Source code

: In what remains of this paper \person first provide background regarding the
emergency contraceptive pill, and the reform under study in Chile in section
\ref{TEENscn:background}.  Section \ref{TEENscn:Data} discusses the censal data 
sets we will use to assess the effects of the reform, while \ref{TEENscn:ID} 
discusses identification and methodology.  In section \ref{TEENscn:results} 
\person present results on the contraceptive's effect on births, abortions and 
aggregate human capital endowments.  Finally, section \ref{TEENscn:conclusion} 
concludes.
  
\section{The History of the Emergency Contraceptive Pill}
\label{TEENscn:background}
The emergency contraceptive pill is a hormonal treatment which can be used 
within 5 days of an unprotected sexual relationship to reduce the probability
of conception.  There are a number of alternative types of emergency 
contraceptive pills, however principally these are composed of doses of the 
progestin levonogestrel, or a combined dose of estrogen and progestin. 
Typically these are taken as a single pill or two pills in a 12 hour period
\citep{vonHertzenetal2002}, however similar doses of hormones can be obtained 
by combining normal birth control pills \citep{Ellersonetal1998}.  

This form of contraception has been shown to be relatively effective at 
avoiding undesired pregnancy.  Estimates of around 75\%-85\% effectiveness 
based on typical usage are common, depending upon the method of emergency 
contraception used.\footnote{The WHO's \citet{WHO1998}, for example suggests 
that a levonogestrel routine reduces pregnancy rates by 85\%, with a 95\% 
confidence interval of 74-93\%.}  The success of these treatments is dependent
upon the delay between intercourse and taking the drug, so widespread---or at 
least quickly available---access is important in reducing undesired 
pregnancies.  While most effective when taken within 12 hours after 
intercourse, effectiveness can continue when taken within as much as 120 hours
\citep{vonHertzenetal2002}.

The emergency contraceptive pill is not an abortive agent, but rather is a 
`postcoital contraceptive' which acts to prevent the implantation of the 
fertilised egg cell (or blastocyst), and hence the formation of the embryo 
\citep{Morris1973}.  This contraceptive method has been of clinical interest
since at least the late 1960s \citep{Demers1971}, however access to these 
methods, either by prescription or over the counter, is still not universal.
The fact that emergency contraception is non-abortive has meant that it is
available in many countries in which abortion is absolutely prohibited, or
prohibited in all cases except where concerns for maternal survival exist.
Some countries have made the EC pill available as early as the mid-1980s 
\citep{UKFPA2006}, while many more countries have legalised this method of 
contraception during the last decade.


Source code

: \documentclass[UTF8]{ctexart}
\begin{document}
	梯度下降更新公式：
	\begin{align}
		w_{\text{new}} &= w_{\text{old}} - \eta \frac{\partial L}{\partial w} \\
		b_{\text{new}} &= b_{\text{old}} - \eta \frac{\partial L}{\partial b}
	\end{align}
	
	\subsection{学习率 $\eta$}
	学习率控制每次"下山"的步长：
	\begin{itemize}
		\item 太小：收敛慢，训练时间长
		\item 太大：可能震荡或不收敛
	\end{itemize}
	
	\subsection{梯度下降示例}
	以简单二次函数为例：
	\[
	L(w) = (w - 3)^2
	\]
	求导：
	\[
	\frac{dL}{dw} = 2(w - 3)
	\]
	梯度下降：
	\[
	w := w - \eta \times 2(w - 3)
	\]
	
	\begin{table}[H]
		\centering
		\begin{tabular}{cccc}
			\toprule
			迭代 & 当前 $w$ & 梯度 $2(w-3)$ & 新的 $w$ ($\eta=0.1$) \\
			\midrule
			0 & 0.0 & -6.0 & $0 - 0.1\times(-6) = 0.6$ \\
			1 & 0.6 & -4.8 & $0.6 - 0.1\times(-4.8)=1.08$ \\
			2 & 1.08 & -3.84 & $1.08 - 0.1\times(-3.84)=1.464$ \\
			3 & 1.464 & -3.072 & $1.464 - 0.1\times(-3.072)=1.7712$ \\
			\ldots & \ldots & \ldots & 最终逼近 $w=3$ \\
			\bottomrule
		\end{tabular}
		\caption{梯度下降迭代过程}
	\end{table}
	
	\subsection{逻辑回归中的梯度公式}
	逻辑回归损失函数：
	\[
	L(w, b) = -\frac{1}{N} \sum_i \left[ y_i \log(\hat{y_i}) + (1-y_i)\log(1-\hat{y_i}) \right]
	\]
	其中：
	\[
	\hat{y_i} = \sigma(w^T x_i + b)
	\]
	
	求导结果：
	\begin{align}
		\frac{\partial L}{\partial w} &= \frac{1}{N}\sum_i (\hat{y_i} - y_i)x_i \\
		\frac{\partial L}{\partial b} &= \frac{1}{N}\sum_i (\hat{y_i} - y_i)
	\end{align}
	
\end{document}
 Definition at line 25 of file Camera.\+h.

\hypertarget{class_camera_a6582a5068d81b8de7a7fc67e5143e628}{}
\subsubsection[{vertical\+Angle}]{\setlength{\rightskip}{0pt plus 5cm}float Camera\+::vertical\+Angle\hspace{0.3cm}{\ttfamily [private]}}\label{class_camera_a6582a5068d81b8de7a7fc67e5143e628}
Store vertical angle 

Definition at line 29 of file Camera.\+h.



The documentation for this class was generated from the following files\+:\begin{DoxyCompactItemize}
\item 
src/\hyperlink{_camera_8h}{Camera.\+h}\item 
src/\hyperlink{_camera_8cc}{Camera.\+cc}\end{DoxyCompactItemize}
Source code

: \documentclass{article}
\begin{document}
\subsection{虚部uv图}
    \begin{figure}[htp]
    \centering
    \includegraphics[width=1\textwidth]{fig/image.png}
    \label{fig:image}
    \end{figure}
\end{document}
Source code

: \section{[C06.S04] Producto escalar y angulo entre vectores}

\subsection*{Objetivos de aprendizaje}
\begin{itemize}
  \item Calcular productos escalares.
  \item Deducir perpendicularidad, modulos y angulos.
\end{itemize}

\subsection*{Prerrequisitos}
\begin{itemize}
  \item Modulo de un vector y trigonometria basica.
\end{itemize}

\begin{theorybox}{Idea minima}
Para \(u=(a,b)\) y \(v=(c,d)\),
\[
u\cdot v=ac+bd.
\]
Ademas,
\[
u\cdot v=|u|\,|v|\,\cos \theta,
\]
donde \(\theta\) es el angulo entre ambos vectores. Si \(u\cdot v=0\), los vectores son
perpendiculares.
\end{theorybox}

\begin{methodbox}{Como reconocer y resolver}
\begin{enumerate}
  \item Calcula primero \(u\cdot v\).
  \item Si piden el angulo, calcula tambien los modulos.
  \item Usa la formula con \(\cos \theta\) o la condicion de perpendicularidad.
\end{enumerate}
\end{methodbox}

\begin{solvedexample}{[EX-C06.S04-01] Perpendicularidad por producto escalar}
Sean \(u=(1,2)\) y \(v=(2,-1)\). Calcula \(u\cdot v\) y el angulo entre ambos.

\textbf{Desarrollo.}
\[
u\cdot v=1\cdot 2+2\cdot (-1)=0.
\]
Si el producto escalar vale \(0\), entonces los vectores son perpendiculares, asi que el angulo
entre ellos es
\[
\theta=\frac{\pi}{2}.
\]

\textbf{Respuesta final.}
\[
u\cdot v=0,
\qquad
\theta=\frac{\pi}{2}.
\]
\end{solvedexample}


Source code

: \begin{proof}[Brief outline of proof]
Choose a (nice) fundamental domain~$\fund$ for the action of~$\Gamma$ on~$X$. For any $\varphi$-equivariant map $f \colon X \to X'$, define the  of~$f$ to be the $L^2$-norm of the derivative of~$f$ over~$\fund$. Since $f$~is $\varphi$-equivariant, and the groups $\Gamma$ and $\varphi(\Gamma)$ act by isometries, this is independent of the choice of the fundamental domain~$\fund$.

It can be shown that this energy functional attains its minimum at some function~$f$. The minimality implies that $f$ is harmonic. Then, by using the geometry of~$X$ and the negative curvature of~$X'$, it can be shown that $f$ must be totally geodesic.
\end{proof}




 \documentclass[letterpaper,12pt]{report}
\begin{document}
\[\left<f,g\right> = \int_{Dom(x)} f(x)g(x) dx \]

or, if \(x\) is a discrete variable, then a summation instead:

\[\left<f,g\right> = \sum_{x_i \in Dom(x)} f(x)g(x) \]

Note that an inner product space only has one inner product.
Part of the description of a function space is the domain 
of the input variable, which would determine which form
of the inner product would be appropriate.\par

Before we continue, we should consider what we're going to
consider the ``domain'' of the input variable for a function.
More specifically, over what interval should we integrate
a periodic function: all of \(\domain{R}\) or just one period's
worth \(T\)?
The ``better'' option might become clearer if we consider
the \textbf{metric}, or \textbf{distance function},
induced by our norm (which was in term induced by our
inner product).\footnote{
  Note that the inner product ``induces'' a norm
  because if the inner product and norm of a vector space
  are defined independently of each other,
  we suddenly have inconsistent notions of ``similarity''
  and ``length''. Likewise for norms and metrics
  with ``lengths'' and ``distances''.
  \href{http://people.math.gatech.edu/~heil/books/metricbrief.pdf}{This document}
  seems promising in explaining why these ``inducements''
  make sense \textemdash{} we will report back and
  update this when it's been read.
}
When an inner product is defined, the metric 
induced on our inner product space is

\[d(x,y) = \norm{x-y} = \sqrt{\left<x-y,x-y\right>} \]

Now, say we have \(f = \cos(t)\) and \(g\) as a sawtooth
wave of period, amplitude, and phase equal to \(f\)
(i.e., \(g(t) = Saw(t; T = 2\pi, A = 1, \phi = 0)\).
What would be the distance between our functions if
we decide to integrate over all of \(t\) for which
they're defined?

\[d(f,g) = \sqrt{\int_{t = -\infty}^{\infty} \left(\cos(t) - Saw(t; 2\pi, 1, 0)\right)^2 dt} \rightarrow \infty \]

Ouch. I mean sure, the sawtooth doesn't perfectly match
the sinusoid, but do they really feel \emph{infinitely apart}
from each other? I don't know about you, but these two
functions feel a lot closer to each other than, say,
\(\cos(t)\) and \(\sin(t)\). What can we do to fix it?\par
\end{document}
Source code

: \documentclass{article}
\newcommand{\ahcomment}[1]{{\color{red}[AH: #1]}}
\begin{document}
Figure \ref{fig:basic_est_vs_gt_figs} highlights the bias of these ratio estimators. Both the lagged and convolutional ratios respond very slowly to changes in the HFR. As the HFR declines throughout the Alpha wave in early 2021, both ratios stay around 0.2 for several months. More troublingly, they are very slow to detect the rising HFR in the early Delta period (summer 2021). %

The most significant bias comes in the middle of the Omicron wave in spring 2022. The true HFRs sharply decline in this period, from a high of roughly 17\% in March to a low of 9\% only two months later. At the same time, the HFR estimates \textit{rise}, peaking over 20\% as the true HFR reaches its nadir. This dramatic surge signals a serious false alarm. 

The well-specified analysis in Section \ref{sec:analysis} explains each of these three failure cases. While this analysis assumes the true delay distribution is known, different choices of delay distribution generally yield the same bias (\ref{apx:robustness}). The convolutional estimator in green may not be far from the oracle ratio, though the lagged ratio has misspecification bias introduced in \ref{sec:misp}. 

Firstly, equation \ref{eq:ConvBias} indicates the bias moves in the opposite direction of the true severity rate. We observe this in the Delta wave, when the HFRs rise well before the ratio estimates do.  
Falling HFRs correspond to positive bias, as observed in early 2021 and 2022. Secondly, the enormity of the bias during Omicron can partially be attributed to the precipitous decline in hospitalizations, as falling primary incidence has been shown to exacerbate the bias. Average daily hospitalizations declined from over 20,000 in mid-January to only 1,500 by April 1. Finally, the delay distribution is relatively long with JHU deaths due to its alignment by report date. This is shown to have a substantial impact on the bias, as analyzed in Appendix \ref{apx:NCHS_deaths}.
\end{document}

--------------------------------------------------

**Task item:**
Whenever the word "citep" appears in a line of the listing, report that line.

**Exercise response:**
\citep{vonHertzenetal2002}, however similar doses of hormones can be obtained 
by combining normal birth control pills \citep{Ellersonetal1998}.  
\citep{vonHertzenetal2002}.
\citep{Morris1973}.  This contraceptive method has been of clinical interest
since at least the late 1960s \citep{Demers1971}, however access to these 
\citep{UKFPA2006}, while many more countries have legalised this method of 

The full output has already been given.